Python Forum

Full Version: Read all csv files, and store the last line from each folder
You're currently viewing a stripped down version of our content. View the full version with proper formatting.
Hi,
I want to read all csv files and read each file and capture last line form each file.
I use the below code, but I struck.

import os
from glob import glob
PATH = "D:\data\project\*\*\InputFiles"
EXT = "*.csv"
all_csv_files = [file
                 for path, subdir, files in os.walk(PATH)
                 for file in glob(os.path.join(path, EXT))]
print(all_csv_files)
with pathlib written here without testing, but I think it's right or close to it:
from pathlib import Path

p = Path("D:\data\project\*\*\InputFiles")
csv_files = [csvfile for csvfile in p.iterdir() if csvfile.is_file() and csvfile.suffix == '.csv']
for filename in csv_files:
    print(filename)
I use below code. Here, the there will be 4 levels (subfolders) so I use

Exammple: Rootfolder/project/cataegory after this I do not know folder names, but there will be 4 more subfolders and in the last folder my file exist.
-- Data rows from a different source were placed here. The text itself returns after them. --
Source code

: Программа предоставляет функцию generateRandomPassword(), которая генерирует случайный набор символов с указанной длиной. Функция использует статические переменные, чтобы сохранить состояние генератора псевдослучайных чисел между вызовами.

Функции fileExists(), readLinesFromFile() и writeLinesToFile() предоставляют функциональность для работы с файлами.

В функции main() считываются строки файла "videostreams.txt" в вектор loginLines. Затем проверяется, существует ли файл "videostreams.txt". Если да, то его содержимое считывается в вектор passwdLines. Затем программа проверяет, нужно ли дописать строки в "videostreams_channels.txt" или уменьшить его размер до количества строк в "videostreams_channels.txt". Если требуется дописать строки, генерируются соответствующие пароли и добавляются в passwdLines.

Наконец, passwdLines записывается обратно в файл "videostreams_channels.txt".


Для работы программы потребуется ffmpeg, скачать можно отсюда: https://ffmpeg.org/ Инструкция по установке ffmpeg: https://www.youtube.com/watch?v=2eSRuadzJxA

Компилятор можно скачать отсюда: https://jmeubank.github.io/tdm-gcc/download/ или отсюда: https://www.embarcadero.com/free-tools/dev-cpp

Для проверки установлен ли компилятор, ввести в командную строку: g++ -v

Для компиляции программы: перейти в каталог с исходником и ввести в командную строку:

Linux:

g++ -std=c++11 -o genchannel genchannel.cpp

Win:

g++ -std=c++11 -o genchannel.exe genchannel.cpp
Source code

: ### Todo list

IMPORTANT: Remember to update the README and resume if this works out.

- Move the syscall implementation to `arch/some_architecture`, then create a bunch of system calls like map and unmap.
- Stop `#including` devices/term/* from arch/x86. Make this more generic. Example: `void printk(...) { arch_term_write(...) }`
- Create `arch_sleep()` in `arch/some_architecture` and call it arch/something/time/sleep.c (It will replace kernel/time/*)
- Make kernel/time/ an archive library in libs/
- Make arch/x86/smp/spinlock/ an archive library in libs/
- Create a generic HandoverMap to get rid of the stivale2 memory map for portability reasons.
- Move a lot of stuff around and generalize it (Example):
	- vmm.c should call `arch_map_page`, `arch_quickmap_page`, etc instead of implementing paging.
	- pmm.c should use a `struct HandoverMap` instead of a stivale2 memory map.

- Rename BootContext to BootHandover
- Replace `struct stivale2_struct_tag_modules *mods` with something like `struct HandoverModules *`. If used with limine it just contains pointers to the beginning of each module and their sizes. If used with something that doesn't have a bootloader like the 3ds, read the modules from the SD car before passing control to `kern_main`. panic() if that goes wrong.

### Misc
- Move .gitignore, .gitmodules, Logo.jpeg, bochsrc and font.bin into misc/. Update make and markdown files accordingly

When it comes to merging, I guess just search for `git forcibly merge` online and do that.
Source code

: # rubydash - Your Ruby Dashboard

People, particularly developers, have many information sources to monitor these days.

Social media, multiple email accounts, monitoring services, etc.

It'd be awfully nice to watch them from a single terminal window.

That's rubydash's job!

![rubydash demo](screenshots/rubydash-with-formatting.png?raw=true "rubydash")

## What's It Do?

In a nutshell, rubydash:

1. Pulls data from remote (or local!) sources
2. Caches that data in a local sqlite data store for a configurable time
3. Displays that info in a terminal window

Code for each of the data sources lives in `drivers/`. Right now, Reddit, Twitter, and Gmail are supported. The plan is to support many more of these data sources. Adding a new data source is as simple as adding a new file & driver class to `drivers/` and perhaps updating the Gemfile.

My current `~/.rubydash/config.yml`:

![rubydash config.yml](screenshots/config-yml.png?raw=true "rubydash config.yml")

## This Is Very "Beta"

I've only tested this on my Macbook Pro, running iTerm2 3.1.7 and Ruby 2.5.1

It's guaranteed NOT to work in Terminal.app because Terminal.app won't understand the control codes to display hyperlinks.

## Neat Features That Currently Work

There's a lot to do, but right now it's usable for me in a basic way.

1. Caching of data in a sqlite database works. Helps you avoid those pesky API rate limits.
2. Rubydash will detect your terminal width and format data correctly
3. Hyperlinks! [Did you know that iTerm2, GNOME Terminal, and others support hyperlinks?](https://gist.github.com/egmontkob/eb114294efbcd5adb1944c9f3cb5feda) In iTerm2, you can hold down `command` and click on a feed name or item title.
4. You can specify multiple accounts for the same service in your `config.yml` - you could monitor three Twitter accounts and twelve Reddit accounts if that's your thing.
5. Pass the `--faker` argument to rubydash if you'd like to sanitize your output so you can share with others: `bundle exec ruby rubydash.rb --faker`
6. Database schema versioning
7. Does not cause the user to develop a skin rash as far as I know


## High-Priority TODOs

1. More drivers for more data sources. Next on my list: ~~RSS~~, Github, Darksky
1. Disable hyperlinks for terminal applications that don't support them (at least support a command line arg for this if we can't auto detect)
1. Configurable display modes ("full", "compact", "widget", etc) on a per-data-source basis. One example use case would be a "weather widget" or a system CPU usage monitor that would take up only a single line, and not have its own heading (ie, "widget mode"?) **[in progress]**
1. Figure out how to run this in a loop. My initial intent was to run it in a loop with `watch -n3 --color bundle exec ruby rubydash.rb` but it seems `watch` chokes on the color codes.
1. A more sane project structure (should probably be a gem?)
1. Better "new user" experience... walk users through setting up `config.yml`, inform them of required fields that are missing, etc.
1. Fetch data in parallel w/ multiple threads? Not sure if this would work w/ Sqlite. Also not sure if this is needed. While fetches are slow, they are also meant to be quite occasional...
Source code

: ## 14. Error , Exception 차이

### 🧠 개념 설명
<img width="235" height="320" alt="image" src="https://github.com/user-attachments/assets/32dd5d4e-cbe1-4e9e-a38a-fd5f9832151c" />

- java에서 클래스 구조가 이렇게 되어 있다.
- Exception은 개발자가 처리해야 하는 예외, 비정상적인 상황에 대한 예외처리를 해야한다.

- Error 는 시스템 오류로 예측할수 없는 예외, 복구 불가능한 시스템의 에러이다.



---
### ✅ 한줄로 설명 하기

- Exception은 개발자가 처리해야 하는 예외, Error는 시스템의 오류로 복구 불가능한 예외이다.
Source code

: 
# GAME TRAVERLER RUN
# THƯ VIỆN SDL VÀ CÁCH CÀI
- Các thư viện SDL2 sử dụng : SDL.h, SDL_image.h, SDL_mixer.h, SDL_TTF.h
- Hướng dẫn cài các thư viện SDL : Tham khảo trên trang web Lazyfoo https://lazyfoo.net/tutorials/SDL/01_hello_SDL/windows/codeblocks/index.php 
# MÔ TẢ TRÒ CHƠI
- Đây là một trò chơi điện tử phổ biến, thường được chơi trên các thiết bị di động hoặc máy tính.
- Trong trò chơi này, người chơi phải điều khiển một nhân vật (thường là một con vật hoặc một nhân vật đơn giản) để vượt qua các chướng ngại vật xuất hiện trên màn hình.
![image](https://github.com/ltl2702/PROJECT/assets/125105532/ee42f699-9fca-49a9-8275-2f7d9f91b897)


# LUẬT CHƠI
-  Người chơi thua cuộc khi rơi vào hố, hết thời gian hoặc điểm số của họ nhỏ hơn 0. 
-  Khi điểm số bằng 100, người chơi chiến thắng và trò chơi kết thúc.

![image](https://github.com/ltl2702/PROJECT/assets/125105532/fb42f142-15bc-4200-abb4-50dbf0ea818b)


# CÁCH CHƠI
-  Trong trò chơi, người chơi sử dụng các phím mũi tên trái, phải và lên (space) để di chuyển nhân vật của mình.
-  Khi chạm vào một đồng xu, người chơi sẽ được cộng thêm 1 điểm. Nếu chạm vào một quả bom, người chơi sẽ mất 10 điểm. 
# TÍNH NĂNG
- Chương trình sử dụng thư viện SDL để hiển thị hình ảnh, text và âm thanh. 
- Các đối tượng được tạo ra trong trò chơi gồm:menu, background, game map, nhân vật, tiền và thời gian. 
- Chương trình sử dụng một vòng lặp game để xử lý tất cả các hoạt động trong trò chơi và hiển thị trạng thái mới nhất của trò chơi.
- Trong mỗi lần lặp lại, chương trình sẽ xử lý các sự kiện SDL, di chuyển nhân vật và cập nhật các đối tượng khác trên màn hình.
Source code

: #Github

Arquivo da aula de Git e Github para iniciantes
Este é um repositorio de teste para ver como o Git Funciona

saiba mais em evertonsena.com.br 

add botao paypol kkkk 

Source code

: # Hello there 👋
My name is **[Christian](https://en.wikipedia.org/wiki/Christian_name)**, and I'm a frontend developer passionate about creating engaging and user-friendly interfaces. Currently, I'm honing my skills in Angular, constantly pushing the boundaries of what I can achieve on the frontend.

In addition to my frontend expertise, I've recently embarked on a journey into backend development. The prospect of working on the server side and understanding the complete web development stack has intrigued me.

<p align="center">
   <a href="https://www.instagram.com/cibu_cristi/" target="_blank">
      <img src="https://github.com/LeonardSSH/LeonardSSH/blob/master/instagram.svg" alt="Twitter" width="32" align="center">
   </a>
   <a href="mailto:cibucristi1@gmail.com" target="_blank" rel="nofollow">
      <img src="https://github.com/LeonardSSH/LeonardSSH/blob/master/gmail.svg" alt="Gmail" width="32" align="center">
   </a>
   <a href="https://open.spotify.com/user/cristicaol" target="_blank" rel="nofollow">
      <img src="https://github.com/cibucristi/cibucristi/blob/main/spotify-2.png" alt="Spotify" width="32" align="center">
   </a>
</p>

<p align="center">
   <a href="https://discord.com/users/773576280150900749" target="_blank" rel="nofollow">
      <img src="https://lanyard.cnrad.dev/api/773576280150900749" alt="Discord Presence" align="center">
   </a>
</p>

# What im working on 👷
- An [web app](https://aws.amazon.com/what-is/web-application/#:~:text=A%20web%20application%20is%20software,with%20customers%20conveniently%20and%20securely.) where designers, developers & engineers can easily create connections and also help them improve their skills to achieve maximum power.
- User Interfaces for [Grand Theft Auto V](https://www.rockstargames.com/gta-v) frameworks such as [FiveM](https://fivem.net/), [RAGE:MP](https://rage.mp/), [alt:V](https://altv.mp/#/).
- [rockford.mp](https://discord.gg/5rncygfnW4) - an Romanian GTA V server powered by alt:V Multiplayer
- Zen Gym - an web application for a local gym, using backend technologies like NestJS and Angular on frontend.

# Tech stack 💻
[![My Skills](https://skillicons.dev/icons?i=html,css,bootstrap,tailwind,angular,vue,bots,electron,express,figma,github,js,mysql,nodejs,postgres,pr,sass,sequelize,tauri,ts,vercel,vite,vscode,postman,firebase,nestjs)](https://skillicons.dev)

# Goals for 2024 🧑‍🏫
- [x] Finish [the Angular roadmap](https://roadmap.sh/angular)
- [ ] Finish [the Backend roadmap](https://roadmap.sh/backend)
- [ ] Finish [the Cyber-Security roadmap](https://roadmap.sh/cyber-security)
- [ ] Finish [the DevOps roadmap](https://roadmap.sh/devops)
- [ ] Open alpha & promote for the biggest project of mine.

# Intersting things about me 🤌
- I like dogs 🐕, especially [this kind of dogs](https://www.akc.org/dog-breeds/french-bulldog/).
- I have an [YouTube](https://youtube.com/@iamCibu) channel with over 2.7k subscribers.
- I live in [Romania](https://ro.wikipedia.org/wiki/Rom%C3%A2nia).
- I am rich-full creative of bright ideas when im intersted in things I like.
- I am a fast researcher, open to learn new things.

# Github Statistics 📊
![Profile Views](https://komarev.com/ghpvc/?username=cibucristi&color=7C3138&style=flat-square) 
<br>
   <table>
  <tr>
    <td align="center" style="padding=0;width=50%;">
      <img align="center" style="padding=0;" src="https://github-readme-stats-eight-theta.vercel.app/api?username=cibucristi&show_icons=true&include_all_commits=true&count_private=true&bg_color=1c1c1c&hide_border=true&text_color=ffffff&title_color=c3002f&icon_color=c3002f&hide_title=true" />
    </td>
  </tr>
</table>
My file name is: .Dailycollection.log

If file exist after this : Rootfolder/project/cataegory, then I want to capture full path of the file.
p = Path("D:\Mekala_Backupdata\*\*\*\*\")
csv_files = [csvfile for csvfile in p.iterdir() if csvfile.is_file() and csvfile.suffix == '*.Dailycollection.log']
for filename in csv_files:
print(filename)
I can't run the following code as I don't use windows, but this should list all csv files in all directories
within and below a root directory of D:\data\project\*\*\InputFiles (you will have to supply actual values for '*')
from pathlib import Path


def walk_dir(starting_dir):
    flist = []
    for path in Path(starting_dir).iterdir():
        if path.is_file():
            if path.suffix == '.csv':
                print(path)
                flist.append(path)
        elif path.is_dir():
            walk_dir(path)

    for file in flist:
        print(file)


if __name__ == '__main__':
    start_path = 'D:\data\project\*\*\InputFiles'
    import os
    os.chdir(os.path.abspath(os.path.dirname(__file__)))
    srcdir = Path('.')
    savefile = srcdir / 'allcsvfiles.txt'
    walk_dir(start_path, savefile)
Actually the last layer (sub)directory does not know (not fixed). But the file will be saved into this last folder. Hence I want to use the wild card.
The file is available at :D:\Mekala_Backupdata\*\*\*\*\ --> here the file.